In late summer of 2004, Civil and Environmental Engineering Professor Jim Chen was traveling to New Orleans for a work conference. His stay was short-lived; Hurricane Ivan, one of the strongest of the 2004 season, was barreling down on the city after rampaging across the Caribbean. Chen and many others in the city evacuated to nearby towns and states outside the path of the storm. With the highway jammed bumper to bumper, Professor Chen set out to escape the storm in nearby Mobile. The journey to Alabama, normally a two hour drive, took Chen eleven hours to complete. The city did not offer sanctuary, however. No sooner had he arrived than he was forced to evacuate again. Ivan had abruptly changed course, placing Mobile in its sights. The unpredictable storm was devastating to the region. Just one year later, the infamous Hurricane Katrina made landfall on the still-recovering Gulf Coast, ripping the roof off of Prof. Chen’s Alabama home.

The experience was a motivating one for Chen. He had seen first-hand the chaos and devastation caused by extreme storms. Governments needed better tools and methods to understand hurricanes, predict their impact on shorelines, and fortify cities against them. While many know hurricanes by their distinctive swirling cloud formations and powerful winds, knowledge of the movement of the water below is equally important to understanding a hurricane’s destructive power.

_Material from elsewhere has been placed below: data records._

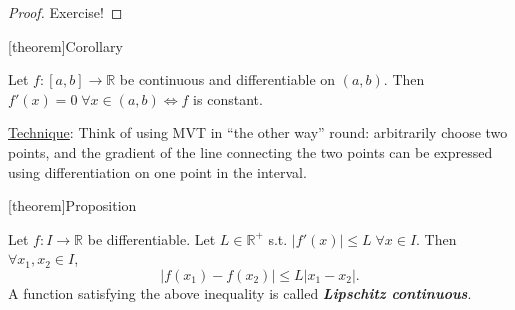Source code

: \documentclass[12pt]{report}
\theoremstyle{definition}
\begin{document}
\begin{proof}
    Exercise!
\end{proof}

[theorem]{Corollary}
\begin{f is constant then gradient is 0}
    Let $f:[a,b]\rightarrow{}\mathbb{R}$ be continuous and differentiable on $(a,b)$.
    Then $f'(x) = 0 \;\forall x \in (a,b) \iff f$ is constant.
\end{f is constant then gradient is 0}

\underline{Technique}: Think of using MVT in ``the other way'' round: 
arbitrarily choose two points,
and the gradient of the line connecting the two points can be expressed using
differentiation on one point in the interval.

[theorem]{Proposition}
\begin{Lipschitz continuous}
    Let $f:I\rightarrow{}\mathbb{R}$ be differentiable.
    Let $L\in \mathbb{R}^{+}$ s.t. $|f'(x)|\le L \;\forall x \in I$.
    Then $\forall x_1, x_2\in I$,\[
        |f(x_1) - f(x_2)| \le L|x_1 - x_2|.
    \]
    A function satisfying the above inequality is called \textbf{\emph{Lipschitz continuous}}.
\end{Lipschitz continuous}








\end{document}
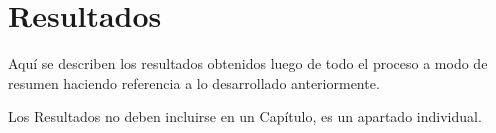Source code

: \chapter{Resultados}

Aquí se describen los resultados obtenidos luego de todo el proceso a modo de resumen haciendo 
referencia a lo desarrollado anteriormente. 

Los Resultados no deben incluirse en un Capítulo, es un apartado individual.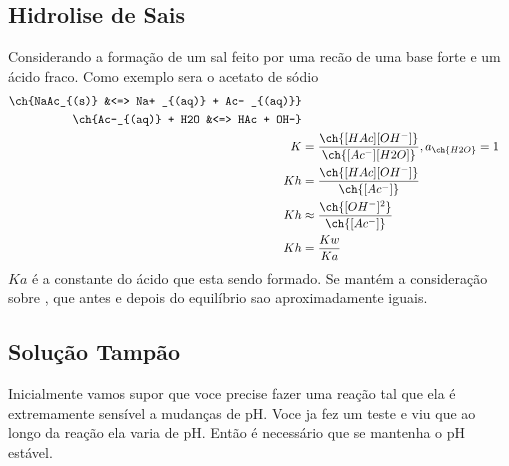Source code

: \subsection{Hidrolise de Sais}
Considerando a formação de um sal feito por uma recão de uma base forte e um ácido fraco. Como
exemplo sera o acetato de sódio
\begin{align}
    \ch{NaAc_{(s)} &<=> Na+ _{(aq)} + Ac- _{(aq)}}\\
    \ch{Ac-_{(aq)} + H2O &<=> HAc + OH-}\\
    K&=\frac{\ch{[HAc][OH^-]}}{\ch{[Ac^-][H2O]}}, a_{\ch{H2O}}=1\\
    Kh&=\frac{\ch{[HAc][OH^-]}}{\ch{[Ac^-]}}\\
    Kh &\approx \frac{\ch{[OH^-]^2}}{\ch{[Ac^-]}}\\
    Kh&=\frac{Kw}{Ka}
\end{align}
\(Ka\) é a constante do ácido que esta sendo formado. Se mantém a consideração sobre \ch{[Ac]^-},
que antes e depois do equilíbrio sao aproximadamente iguais.
\subsection{Solução Tampão}
Inicialmente vamos supor que voce precise fazer uma reação tal que ela é extremamente sensível a
mudanças de pH. Voce ja fez um teste e viu que ao longo da reação ela varia de pH. Então é
necessário que se mantenha o pH estável. \par

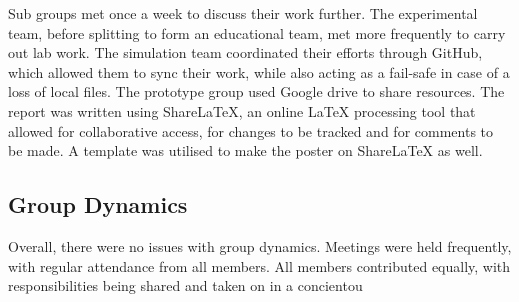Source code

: Sub groups met once a week to discuss their work further. The experimental team, before splitting to form an educational team, met more frequently to carry out lab work. The simulation team coordinated their efforts through GitHub, which allowed them to sync their work, while also acting as a fail-safe in case of a loss of local files. The prototype group used Google drive to share resources. 
The report was written using ShareLaTeX, an online LaTeX processing tool that allowed for collaborative access, for changes to be tracked and for comments to be made. A template was utilised to make the poster on ShareLaTeX as well. 

\subsection{Group Dynamics}
Overall, there were no issues with group dynamics. Meetings were held frequently, with regular attendance from all members. All members contributed equally, with responsibilities being shared and taken on in a concientou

As a coastal engineer, Professor Chen has focused his research on exploring this issue. At Northeastern University, he runs the Department of Civil and Environmental Engineering’s Coastal Hydrodynamics Lab out of the Nahant Marine Science Center, where he and his team study the development and application of state-of-the-art computational models to address coastal resiliency and sustainability.

The behavior of a hurricane is notoriously difficult to forecast. Their paths and intensities are determined by variables arising worldwide, from the dry air of the Sahara Desert to the moisture rising off the Atlantic Ocean current. To compound the problem, their extreme wind speeds and waves make it difficult to deploy instruments to study the hurricanes in real-time.

Because of these challenges, mathematical modeling is crucial to understanding the ways in which hurricanes will impact coastal communities. Through grants from agencies such as the National Science Foundation, the U.S. Geological Survey, the U.S. Army Corp of Engineers, and the Department of Treasury, Chen collects data from sites on the East and Gulf Coasts and creates comprehensive mathematical models to understand ocean movement during storms and the ways in which vegetation and natural barriers can be used to mitigate their effect on coastal communities.

His research often involves innovating new methods. In a grant through the Treasury Department RESTORE Act, Professor Chen integrates computer modeling and innovative remote sensing techniques to understand storm impacts on Louisiana’s shoreline and deltaic systems. The grant involves international collaboration with engineers from Deltares, a Dutch research institute.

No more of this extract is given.